A direct connection between a ware wash sink and the sewage system creates a backflow risk. Under certain pressure conditions, sewage gases or contaminated water can travel back through the drain into the sink basin. In a food service environment, that sink is used to wash equipment that touches food or packaging. The concern is not theoretical: it is the reason plumbing codes require an air gap between any food-related drain and the sewage line.

The knowledge gaps documented at the person-in-charge level are a different category of risk. When the individual responsible for running a food establishment cannot answer basic questions about foodborne illness prevention, it signals that the safeguards designed to stop contamination from spreading through a store may not be understood or enforced. A written vomit and diarrhea cleanup protocol exists specifically because norovirus, one of the most common causes of foodborne illness outbreaks, spreads rapidly through aerosolized particles if a contamination event is not handled correctly. The store had no such written plan on hand.

The absence of chlorine test strips compounds the sanitizer problem. Sanitizing solution that is too weak does not kill pathogens. Solution that is too concentrated can itself be a hazard. Test strips are the basic tool that tells staff which situation they are in. Not having them means staff are guessing.

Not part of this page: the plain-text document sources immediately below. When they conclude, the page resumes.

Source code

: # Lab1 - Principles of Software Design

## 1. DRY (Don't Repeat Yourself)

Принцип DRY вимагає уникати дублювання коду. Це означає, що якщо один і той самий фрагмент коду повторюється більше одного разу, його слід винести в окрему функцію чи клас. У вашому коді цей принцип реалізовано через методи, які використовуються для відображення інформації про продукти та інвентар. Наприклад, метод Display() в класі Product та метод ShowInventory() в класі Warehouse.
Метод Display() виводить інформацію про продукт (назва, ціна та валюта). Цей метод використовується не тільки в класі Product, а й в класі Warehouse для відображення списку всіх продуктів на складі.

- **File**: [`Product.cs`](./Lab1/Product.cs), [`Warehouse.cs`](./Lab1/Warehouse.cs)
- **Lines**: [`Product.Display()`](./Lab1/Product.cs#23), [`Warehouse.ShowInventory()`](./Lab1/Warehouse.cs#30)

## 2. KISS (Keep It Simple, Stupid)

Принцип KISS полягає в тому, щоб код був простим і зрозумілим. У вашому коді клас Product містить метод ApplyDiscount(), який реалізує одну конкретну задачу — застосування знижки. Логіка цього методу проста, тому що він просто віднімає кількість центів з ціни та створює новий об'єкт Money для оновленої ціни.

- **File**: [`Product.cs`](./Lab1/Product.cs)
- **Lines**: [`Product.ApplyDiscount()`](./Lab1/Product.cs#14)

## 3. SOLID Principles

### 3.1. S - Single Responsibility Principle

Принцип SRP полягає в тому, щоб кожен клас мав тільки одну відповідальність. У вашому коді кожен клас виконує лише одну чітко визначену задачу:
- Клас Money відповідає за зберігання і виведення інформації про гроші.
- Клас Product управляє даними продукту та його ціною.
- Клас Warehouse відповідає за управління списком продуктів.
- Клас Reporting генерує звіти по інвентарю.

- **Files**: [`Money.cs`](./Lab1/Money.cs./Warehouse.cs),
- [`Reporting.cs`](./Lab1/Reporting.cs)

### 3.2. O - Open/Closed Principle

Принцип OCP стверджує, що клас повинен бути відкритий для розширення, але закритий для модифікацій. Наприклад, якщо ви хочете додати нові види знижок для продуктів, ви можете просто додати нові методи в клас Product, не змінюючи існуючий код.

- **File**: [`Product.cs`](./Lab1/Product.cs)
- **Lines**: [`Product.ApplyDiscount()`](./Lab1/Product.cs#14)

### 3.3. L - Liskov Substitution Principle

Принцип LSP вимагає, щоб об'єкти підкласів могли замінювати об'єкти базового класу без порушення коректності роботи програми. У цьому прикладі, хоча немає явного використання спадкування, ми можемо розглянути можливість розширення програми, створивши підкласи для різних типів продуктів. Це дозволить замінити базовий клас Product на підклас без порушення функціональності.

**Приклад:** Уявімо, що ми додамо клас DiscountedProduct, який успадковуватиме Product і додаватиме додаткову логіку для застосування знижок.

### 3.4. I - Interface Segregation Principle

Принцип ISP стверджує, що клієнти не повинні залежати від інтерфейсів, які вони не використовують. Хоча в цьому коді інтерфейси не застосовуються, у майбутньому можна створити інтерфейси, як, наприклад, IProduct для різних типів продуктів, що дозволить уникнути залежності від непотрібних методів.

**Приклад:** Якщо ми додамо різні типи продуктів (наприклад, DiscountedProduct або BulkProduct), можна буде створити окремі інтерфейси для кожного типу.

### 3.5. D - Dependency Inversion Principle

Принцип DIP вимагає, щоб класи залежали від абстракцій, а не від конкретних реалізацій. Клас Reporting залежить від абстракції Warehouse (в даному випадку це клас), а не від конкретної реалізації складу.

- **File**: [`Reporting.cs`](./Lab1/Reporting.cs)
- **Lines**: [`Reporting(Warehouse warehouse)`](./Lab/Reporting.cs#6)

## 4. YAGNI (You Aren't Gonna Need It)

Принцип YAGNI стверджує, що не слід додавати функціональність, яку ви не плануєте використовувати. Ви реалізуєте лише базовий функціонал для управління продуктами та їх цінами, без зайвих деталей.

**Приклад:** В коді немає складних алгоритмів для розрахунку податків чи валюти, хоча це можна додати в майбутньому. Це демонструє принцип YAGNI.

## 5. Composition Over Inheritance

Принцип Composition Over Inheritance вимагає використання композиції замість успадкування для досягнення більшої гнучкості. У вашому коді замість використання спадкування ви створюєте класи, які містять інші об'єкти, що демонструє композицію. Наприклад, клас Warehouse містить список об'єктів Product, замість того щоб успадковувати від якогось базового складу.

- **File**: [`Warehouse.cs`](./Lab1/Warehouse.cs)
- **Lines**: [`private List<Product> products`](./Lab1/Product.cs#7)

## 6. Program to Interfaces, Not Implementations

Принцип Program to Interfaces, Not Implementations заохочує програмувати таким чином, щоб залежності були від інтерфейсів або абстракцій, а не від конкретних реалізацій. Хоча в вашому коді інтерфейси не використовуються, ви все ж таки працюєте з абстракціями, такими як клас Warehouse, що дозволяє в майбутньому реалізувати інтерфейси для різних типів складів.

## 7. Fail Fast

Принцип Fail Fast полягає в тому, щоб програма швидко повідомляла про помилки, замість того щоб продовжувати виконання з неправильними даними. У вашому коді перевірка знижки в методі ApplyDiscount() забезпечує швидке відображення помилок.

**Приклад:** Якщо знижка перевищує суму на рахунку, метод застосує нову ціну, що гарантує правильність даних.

The lack of a certified food protection manager matters because that credential is the one formal checkpoint that verifies someone in the building has been trained in food safety principles. Without it, the knowledge base for the entire operation is unverified.

The Longer Record

The December 12 inspection was a preoperational review, meaning this was the store's first inspection before opening to the public. There is no prior inspection history on record for this location. The seven violations documented represent the baseline condition of the facility at the moment it was cleared to operate.

That context cuts both ways. A new establishment has not had the opportunity to accumulate a pattern of repeat violations. But it also means every deficiency found on opening day reflects the state of the facility its operators chose to present for inspection. The sewage connection, the missing test strips, the absence of written cleanup procedures, none of those were inherited problems from a prior tenant or operator. They were conditions in place on day one.

The store passed its preoperational inspection despite those seven open violations. State records show zero violations were corrected during the inspection itself.

As of the inspection record on file, the direct sewage connection at the backroom ware wash sink had not been resolved on site.